*Work to complete:* Beginning at the line containing "Descrição | Autor(es)|" in the material below and ending at the line containing "[João Rossi](https://github.com/bielrossi15) |", return each line exactly and add nothing.

*Available records:*

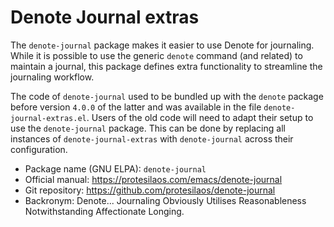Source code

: # Denote Journal extras

The `denote-journal` package makes it easier to use Denote for
journaling. While it is possible to use the generic `denote` command
(and related) to maintain a journal, this package defines extra
functionality to streamline the journaling workflow.

The code of `denote-journal` used to be bundled up with the `denote`
package before version `4.0.0` of the latter and was available in the
file `denote-journal-extras.el`. Users of the old code will need to
adapt their setup to use the `denote-journal` package. This can be
done by replacing all instances of `denote-journal-extras` with
`denote-journal` across their configuration.

+ Package name (GNU ELPA): `denote-journal`
+ Official manual: <https://protesilaos.com/emacs/denote-journal>
+ Git repository: <https://github.com/protesilaos/denote-journal>
+ Backronym: Denote... Journaling Obviously Utilises Reasonableness
  Notwithstanding Affectionate Longing.
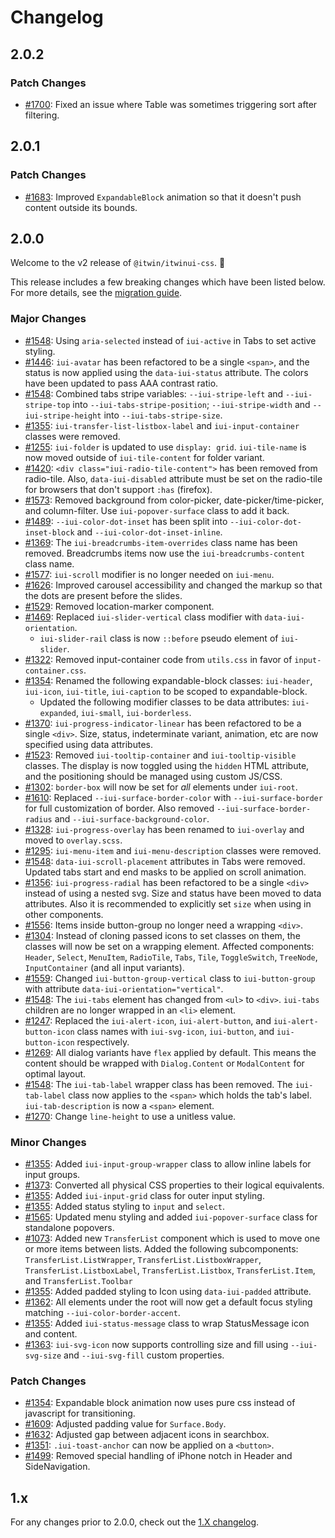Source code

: # Changelog

## 2.0.2

### Patch Changes

- [#1700](https://github.com/iTwin/iTwinUI/pull/1700): Fixed an issue where Table was sometimes triggering sort after filtering.

## 2.0.1

### Patch Changes

- [#1683](https://github.com/iTwin/iTwinUI/pull/1683): Improved `ExpandableBlock` animation so that it doesn't push content outside its bounds.

## 2.0.0

Welcome to the v2 release of `@itwin/itwinui-css`. 🎉

This release includes a few breaking changes which have been listed below. For more details, see the [migration guide](https://github.com/iTwin/iTwinUI/wiki/iTwinUI-css-v2-migration-guide).

### Major Changes

- [#1548](https://github.com/iTwin/iTwinUI/pull/1548): Using `aria-selected` instead of `iui-active` in Tabs to set active styling.
- [#1446](https://github.com/iTwin/iTwinUI/pull/1446): `iui-avatar` has been refactored to be a single `<span>`, and the status is now applied using the `data-iui-status` attribute. The colors have been updated to pass AAA contrast ratio.
- [#1548](https://github.com/iTwin/iTwinUI/pull/1548): Combined tabs stripe variables: `--iui-stripe-left` and `--iui-stripe-top` into `--iui-tabs-stripe-position`; `--iui-stripe-width` and `--iui-stripe-height` into `--iui-tabs-stripe-size`.
- [#1355](https://github.com/iTwin/iTwinUI/pull/1355): `iui-transfer-list-listbox-label` and `iui-input-container` classes were removed.
- [#1255](https://github.com/iTwin/iTwinUI/pull/1255): `iui-folder` is updated to use `display: grid`. `iui-tile-name` is now moved outside of `iui-tile-content` for folder variant.
- [#1420](https://github.com/iTwin/iTwinUI/pull/1420): `<div class="iui-radio-tile-content">` has been removed from radio-tile. Also, `data-iui-disabled` attribute must be set on the radio-tile for browsers that don't support `:has` (firefox).
- [#1573](https://github.com/iTwin/iTwinUI/pull/1573): Removed background from color-picker, date-picker/time-picker, and column-filter. Use `iui-popover-surface` class to add it back.
- [#1489](https://github.com/iTwin/iTwinUI/pull/1489): `--iui-color-dot-inset` has been split into `--iui-color-dot-inset-block` and `--iui-color-dot-inset-inline`.
- [#1369](https://github.com/iTwin/iTwinUI/pull/1369): The `iui-breadcrumbs-item-overrides` class name has been removed. Breadcrumbs items now use the `iui-breadcrumbs-content` class name.
- [#1577](https://github.com/iTwin/iTwinUI/pull/1577): `iui-scroll` modifier is no longer needed on `iui-menu`.
- [#1626](https://github.com/iTwin/iTwinUI/pull/1626): Improved carousel accessibility and changed the markup so that the dots are present before the slides.
- [#1529](https://github.com/iTwin/iTwinUI/pull/1529): Removed location-marker component.
- [#1469](https://github.com/iTwin/iTwinUI/pull/1469): Replaced `iui-slider-vertical` class modifier with `data-iui-orientation`.
  - `iui-slider-rail` class is now `::before` pseudo element of `iui-slider`.
- [#1322](https://github.com/iTwin/iTwinUI/pull/1322): Removed input-container code from `utils.css` in favor of `input-container.css`.
- [#1354](https://github.com/iTwin/iTwinUI/pull/1354): Renamed the following expandable-block classes: `iui-header`, `iui-icon`, `iui-title`, `iui-caption` to be scoped to expandable-block.
  - Updated the following modifier classes to be data attributes: `iui-expanded`, `iui-small`, `iui-borderless`.
- [#1370](https://github.com/iTwin/iTwinUI/pull/1370): `iui-progress-indicator-linear` has been refactored to be a single `<div>`. Size, status, indeterminate variant, animation, etc are now specified using data attributes.
- [#1523](https://github.com/iTwin/iTwinUI/pull/1523): Removed `iui-tooltip-container` and `iui-tooltip-visible` classes. The display is now toggled using the `hidden` HTML attribute, and the positioning should be managed using custom JS/CSS.
- [#1302](https://github.com/iTwin/iTwinUI/pull/1302): `border-box` will now be set for _all_ elements under `iui-root`.
- [#1610](https://github.com/iTwin/iTwinUI/pull/1610): Replaced `--iui-surface-border-color` with `--iui-surface-border` for full customization of border. Also removed `--iui-surface-border-radius` and `--iui-surface-background-color`.
- [#1328](https://github.com/iTwin/iTwinUI/pull/1328): `iui-progress-overlay` has been renamed to `iui-overlay` and moved to `overlay.scss`.
- [#1295](https://github.com/iTwin/iTwinUI/pull/1295): `iui-menu-item` and `iui-menu-description` classes were removed.
- [#1548](https://github.com/iTwin/iTwinUI/pull/1548): `data-iui-scroll-placement` attributes in Tabs were removed. Updated tabs start and end masks to be applied on scroll animation.
- [#1356](https://github.com/iTwin/iTwinUI/pull/1356): `iui-progress-radial` has been refactored to be a single `<div>` instead of using a nested svg. Size and status have been moved to data attributes. Also it is recommended to explicitly set `size` when using in other components.
- [#1556](https://github.com/iTwin/iTwinUI/pull/1556): Items inside button-group no longer need a wrapping `<div>`.
- [#1304](https://github.com/iTwin/iTwinUI/pull/1304): Instead of cloning passed icons to set classes on them, the classes will now be set on a wrapping element. Affected components: `Header`, `Select`, `MenuItem`, `RadioTile`, `Tabs`, `Tile`, `ToggleSwitch`, `TreeNode`, `InputContainer` (and all input variants).
- [#1559](https://github.com/iTwin/iTwinUI/pull/1559): Changed `iui-button-group-vertical` class to `iui-button-group` with attribute `data-iui-orientation="vertical"`.
- [#1548](https://github.com/iTwin/iTwinUI/pull/1548): The `iui-tabs` element has changed from `<ul>` to `<div>`. `iui-tabs` children are no longer wrapped in an `<li>` element.
- [#1247](https://github.com/iTwin/iTwinUI/pull/1247): Replaced the `iui-alert-icon`, `iui-alert-button`, and `iui-alert-button-icon` class names with `iui-svg-icon`, `iui-button`, and `iui-button-icon` respectively.
- [#1269](https://github.com/iTwin/iTwinUI/pull/1269): All dialog variants have `flex` applied by default. This means the content should be wrapped with `Dialog.Content` or `ModalContent` for optimal layout.
- [#1548](https://github.com/iTwin/iTwinUI/pull/1548): The `iui-tab-label` wrapper class has been removed. The `iui-tab-label` class now applies to the `<span>` which holds the tab's label. `iui-tab-description` is now a `<span>` element.
- [#1270](https://github.com/iTwin/iTwinUI/pull/1270): Change `line-height` to use a unitless value.

### Minor Changes

- [#1355](https://github.com/iTwin/iTwinUI/pull/1355): Added `iui-input-group-wrapper` class to allow inline labels for input groups.
- [#1373](https://github.com/iTwin/iTwinUI/pull/1373): Converted all physical CSS properties to their logical equivalents.
- [#1355](https://github.com/iTwin/iTwinUI/pull/1355): Added `iui-input-grid` class for outer input styling.
- [#1355](https://github.com/iTwin/iTwinUI/pull/1355): Added status styling to `input` and `select`.
- [#1565](https://github.com/iTwin/iTwinUI/pull/1565): Updated menu styling and added `iui-popover-surface` class for standalone popovers.
- [#1073](https://github.com/iTwin/iTwinUI/pull/1073): Added new `TransferList` component which is used to move one or more items between lists. Added the following subcomponents: `TransferList.ListWrapper`, `TransferList.ListboxWrapper`, `TransferList.ListboxLabel`, `TransferList.Listbox`, `TransferList.Item`, and `TransferList.Toolbar`
- [#1355](https://github.com/iTwin/iTwinUI/pull/1355): Added padded styling to Icon using `data-iui-padded` attribute.
- [#1362](https://github.com/iTwin/iTwinUI/pull/1362): All elements under the root will now get a default focus styling matching `--iui-color-border-accent`.
- [#1355](https://github.com/iTwin/iTwinUI/pull/1355): Added `iui-status-message` class to wrap StatusMessage icon and content.
- [#1363](https://github.com/iTwin/iTwinUI/pull/1363): `iui-svg-icon` now supports controlling size and fill using `--iui-svg-size` and `--iui-svg-fill` custom properties.

### Patch Changes

- [#1354](https://github.com/iTwin/iTwinUI/pull/1354): Expandable block animation now uses pure css instead of javascript for transitioning.
- [#1609](https://github.com/iTwin/iTwinUI/pull/1609): Adjusted padding value for `Surface.Body`.
- [#1632](https://github.com/iTwin/iTwinUI/pull/1632): Adjusted gap between adjacent icons in searchbox.
- [#1351](https://github.com/iTwin/iTwinUI/pull/1351): `.iui-toast-anchor` can now be applied on a `<button>`.
- [#1499](https://github.com/iTwin/iTwinUI/pull/1499): Removed special handling of iPhone notch in Header and SideNavigation.

## 1.x

For any changes prior to 2.0.0, check out the [1.X changelog](https://github.com/iTwin/iTwinUI/blob/legacy/v2/packages/itwinui-css/CHANGELOG.md).
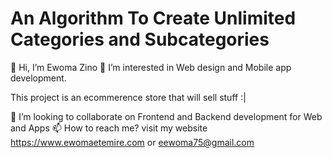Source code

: # An Algorithm To Create Unlimited Categories and Subcategories


👋 Hi, I’m Ewoma Zino
👀 I’m interested in Web design and Mobile app development.

This project is an ecommerence store that will sell stuff :|

💞️ I’m looking to collaborate on Frontend and Backend development for Web and Apps
📫 How to reach me? visit my website https://www.ewomaetemire.com or eewoma75@gmail.com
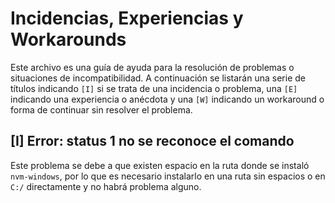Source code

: # Incidencias, Experiencias y Workarounds

Este archivo es una guía de ayuda para la resolución de problemas o situaciones de incompatibilidad. A continuación se listarán una serie de títulos indicando ``[I]`` si se trata de una incidencia o problema, una ``[E]`` indicando una experiencia o anécdota y una ``[W]`` indicando un workaround o forma de continuar sin resolver el problema.

## [I] Error: status 1 no se reconoce el comando

Este problema se debe a que existen espacio en la ruta donde se instaló ``nvm-windows``, por lo que es necesario instalarlo en una ruta sin espacios o en ``C:/`` directamente y no habrá problema alguno.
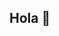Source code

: ## Hola 👋

<!--
**Oscar-it0/Oscar-it0** is a ✨ _special_ ✨ repository because its `README.md` (this file) appears on your GitHub profile.
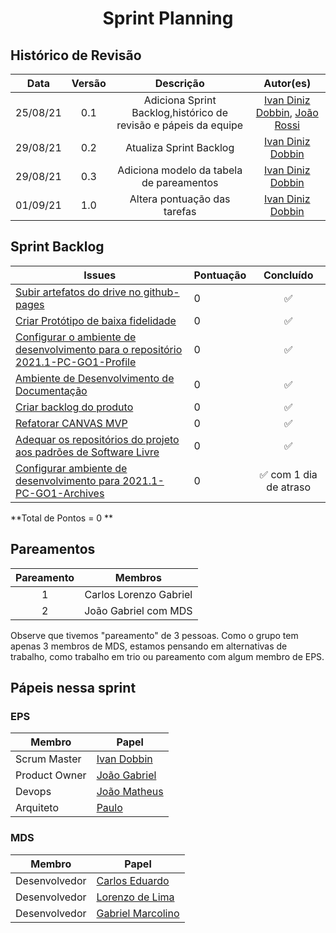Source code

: <h1 style="text-align: center">Sprint Planning</h1>

## Histórico de Revisão
| Data | Versão | Descrição | Autor(es)|
|:----:|:------:|:---------:|:--------:|
| 25/08/21 | 0.1 | Adiciona Sprint Backlog,histórico de revisão e pápeis da equipe | [Ivan Diniz Dobbin](https://github.com/darmsDD), [João Rossi](https://github.com/bielrossi15) |
| 29/08/21 | 0.2 | Atualiza Sprint Backlog | [Ivan Diniz Dobbin](https://github.com/darmsDD)|
| 29/08/21 | 0.3 | Adiciona modelo da tabela de pareamentos| [Ivan Diniz Dobbin](https://github.com/darmsDD)|
| 01/09/21 | 1.0 | Altera pontuação das tarefas| [Ivan Diniz Dobbin](https://github.com/darmsDD)|


## Sprint Backlog
Issues | Pontuação | Concluído
------------ | -------------- | :--------:
[Subir artefatos do drive no github-pages](https://github.com/fga-eps-mds/2021.1-PC-GO1/issues/14) | 0 | :white_check_mark: 
[Criar Protótipo de baixa fidelidade](https://github.com/fga-eps-mds/2021.1-PC-GO1/issues/15) | 0 | :white_check_mark: 
[Configurar o ambiente de desenvolvimento para o repositório 2021.1-PC-GO1-Profile](https://github.com/fga-eps-mds/2021.1-PC-GO1/issues/17) | 0 | :white_check_mark: 
[Ambiente de Desenvolvimento de Documentação](https://github.com/fga-eps-mds/2021.1-PC-GO1/issues/21) | 0  |:white_check_mark:
[Criar backlog do produto](https://github.com/fga-eps-mds/2021.1-PC-GO1/issues/23) | 0 | :white_check_mark: 
[Refatorar CANVAS MVP](https://github.com/fga-eps-mds/2021.1-PC-GO1/issues/24) | 0 | :white_check_mark: 
[Adequar os repositórios do projeto aos padrões de Software Livre](https://github.com/fga-eps-mds/2021.1-pc-go1/issues/25) | 0 | :white_check_mark:
[Configurar ambiente de desenvolvimento para 2021.1-PC-GO1-Archives](https://github.com/fga-eps-mds/2021.1-pc-go1/issues/16) | 0 | :white_check_mark: com 1 dia de atraso 

**Total de Pontos = 0 **

## Pareamentos

| Pareamento | Membros
|:--------: | :-------:
| 1 | Carlos Lorenzo Gabriel
| 2 | João Gabriel com MDS


Observe que tivemos "pareamento" de 3 pessoas. Como o grupo tem apenas 3 membros de MDS,    estamos pensando em alternativas de trabalho, como trabalho em trio ou pareamento com algum membro de EPS.



## Pápeis nessa sprint

### EPS
Membro| Papel
------------ | --------------
Scrum Master | [Ivan Dobbin](https://github.com/darmsDD)
Product Owner| [João Gabriel](https://github.com/bielrossi15)
Devops | [João Matheus](https://github.com/J-Matheus)
Arquiteto | [Paulo](https://github.com/PauloVitorRocha)

### MDS
Membro| Papel
------------ | --------------
Desenvolvedor | [Carlos Eduardo](https://github.com/CaduRoriz)
Desenvolvedor | [Lorenzo de Lima](https://github.com/lorenzo7377)
Desenvolvedor | [Gabriel Marcolino](https://github.com/GabrielMR360)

*Problem solution:*
| Data | Versão | Descrição | Autor(es)|
|:----:|:------:|:---------:|:--------:|
| 25/08/21 | 0.1 | Adiciona Sprint Backlog,histórico de revisão e pápeis da equipe | [Ivan Diniz Dobbin](https://github.com/darmsDD), [João Rossi](https://github.com/bielrossi15) |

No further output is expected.